#### TASK INSTRUCTIONS
If a line in the records below contains the word "config", copy it out.

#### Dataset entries
........

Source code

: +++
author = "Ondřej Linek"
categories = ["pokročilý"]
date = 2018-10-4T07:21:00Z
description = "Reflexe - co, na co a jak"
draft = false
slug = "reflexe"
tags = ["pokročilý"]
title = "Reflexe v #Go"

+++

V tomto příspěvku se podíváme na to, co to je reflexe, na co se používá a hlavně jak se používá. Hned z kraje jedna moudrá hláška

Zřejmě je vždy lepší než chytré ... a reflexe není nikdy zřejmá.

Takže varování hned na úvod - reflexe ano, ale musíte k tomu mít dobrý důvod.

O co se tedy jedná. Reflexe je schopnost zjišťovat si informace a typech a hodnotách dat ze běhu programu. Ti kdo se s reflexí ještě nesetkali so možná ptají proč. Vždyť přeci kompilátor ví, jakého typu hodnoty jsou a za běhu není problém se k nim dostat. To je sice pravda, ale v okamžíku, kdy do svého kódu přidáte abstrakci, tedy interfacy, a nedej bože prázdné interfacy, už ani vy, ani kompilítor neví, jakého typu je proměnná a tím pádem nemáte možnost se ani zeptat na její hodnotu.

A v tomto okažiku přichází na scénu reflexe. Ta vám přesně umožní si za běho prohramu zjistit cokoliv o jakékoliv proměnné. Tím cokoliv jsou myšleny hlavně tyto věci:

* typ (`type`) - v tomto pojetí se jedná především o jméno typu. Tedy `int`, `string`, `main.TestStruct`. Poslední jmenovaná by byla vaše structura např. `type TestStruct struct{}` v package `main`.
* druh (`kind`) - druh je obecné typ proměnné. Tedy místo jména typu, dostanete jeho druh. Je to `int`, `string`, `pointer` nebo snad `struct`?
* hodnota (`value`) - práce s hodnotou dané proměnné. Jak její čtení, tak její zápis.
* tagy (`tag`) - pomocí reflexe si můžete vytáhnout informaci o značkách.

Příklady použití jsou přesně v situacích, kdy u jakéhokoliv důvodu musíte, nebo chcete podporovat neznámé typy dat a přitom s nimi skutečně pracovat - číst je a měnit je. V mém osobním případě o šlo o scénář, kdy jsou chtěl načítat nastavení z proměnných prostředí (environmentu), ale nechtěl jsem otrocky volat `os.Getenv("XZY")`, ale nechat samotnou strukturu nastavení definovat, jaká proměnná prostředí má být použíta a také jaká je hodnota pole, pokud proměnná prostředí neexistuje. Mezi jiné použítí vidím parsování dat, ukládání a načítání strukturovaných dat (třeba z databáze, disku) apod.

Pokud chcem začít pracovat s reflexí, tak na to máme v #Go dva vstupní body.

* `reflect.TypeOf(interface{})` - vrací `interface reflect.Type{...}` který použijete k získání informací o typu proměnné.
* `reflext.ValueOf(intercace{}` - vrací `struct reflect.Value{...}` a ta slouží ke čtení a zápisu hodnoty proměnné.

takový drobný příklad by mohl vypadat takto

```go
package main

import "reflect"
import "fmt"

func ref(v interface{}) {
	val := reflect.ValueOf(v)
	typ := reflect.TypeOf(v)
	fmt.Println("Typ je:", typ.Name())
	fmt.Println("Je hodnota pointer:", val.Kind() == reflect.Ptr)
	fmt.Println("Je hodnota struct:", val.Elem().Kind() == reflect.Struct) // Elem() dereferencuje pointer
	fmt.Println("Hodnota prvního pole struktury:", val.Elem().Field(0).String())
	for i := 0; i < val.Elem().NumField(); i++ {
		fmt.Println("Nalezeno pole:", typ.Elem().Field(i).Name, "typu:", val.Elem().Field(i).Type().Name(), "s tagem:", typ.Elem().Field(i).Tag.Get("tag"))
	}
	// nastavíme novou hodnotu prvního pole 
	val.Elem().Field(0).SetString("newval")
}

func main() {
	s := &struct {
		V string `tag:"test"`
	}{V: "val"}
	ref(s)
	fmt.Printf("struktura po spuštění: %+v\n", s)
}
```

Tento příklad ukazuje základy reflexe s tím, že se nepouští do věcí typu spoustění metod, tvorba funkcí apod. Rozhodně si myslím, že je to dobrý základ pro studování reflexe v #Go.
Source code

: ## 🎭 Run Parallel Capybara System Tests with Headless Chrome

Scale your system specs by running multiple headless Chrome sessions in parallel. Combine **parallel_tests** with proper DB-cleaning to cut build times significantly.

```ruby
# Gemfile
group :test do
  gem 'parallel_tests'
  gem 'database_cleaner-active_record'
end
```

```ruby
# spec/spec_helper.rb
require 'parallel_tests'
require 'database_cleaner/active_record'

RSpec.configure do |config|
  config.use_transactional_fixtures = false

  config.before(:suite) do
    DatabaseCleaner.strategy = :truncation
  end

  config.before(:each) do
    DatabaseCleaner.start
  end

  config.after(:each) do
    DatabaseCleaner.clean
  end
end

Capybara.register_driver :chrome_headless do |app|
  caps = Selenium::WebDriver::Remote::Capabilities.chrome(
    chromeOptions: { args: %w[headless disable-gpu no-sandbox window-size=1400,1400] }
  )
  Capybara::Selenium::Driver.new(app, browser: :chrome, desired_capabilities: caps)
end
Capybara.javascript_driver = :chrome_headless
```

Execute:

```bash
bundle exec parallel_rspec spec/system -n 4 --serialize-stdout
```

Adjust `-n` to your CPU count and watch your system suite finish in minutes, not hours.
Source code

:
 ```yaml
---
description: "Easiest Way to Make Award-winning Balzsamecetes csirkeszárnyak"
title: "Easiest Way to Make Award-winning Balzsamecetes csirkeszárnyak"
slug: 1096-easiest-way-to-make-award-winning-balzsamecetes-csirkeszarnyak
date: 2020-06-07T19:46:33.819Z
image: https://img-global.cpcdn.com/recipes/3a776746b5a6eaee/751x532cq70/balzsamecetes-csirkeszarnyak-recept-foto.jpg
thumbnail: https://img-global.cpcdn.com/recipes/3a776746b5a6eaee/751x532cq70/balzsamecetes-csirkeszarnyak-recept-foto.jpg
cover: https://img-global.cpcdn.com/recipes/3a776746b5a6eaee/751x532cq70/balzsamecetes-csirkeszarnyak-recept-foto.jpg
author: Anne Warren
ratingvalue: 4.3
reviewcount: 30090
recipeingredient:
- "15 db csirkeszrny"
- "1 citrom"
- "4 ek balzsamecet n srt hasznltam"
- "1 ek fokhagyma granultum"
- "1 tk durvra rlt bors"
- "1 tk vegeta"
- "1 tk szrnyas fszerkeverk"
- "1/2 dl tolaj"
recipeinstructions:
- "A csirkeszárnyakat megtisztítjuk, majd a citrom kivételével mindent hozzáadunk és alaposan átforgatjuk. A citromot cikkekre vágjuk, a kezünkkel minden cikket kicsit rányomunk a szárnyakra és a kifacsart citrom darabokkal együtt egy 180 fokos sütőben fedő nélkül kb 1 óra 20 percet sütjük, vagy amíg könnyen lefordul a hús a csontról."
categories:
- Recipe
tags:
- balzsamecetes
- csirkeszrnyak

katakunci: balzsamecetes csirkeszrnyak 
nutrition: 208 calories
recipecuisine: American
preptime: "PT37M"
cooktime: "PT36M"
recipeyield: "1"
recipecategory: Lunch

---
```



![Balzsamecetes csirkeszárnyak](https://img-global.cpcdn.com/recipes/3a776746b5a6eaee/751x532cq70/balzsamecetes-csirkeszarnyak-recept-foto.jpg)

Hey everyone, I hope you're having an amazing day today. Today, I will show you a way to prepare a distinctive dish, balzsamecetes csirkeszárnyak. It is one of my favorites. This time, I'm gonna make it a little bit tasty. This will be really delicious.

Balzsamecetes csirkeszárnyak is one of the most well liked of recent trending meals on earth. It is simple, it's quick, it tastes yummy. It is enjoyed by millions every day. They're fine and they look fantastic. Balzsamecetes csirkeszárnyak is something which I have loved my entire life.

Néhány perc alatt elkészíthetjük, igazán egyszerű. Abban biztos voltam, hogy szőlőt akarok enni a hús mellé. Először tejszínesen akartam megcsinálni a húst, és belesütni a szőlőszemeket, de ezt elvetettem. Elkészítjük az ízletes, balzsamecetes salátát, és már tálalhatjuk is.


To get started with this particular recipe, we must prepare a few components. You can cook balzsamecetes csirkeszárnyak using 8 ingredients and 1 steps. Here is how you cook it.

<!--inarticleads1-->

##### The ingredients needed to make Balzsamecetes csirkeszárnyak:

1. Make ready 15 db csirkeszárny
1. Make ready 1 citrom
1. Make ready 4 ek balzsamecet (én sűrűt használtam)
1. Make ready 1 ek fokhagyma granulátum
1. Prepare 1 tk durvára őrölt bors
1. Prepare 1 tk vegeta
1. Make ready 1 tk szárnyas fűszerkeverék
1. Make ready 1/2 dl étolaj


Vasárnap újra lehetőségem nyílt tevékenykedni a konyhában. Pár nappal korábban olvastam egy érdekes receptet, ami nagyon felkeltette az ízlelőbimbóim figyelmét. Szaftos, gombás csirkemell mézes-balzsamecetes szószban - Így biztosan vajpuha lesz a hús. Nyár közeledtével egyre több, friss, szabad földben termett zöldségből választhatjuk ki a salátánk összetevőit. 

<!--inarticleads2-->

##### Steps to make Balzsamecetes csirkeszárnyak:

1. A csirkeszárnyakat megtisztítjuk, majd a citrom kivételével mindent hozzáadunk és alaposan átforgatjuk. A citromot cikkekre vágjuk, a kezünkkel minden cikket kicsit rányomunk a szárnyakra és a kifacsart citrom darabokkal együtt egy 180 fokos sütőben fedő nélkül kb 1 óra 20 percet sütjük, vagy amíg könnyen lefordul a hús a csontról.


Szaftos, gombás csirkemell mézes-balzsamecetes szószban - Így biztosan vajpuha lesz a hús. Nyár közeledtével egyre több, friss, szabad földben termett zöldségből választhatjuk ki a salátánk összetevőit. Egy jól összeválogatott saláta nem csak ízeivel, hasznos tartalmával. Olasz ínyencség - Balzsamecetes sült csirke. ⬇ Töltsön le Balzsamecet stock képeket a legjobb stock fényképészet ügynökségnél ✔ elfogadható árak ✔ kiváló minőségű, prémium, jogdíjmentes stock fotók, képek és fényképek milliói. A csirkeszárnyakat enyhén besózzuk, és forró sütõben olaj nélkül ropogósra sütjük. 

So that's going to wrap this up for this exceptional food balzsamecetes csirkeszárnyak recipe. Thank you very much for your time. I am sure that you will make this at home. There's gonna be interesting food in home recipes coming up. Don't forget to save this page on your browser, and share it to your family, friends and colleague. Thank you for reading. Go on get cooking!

........

#### PROBLEM SOLUTION
RSpec.configure do |config|
  config.use_transactional_fixtures = false
  config.before(:suite) do
  config.before(:each) do
  config.after(:each) do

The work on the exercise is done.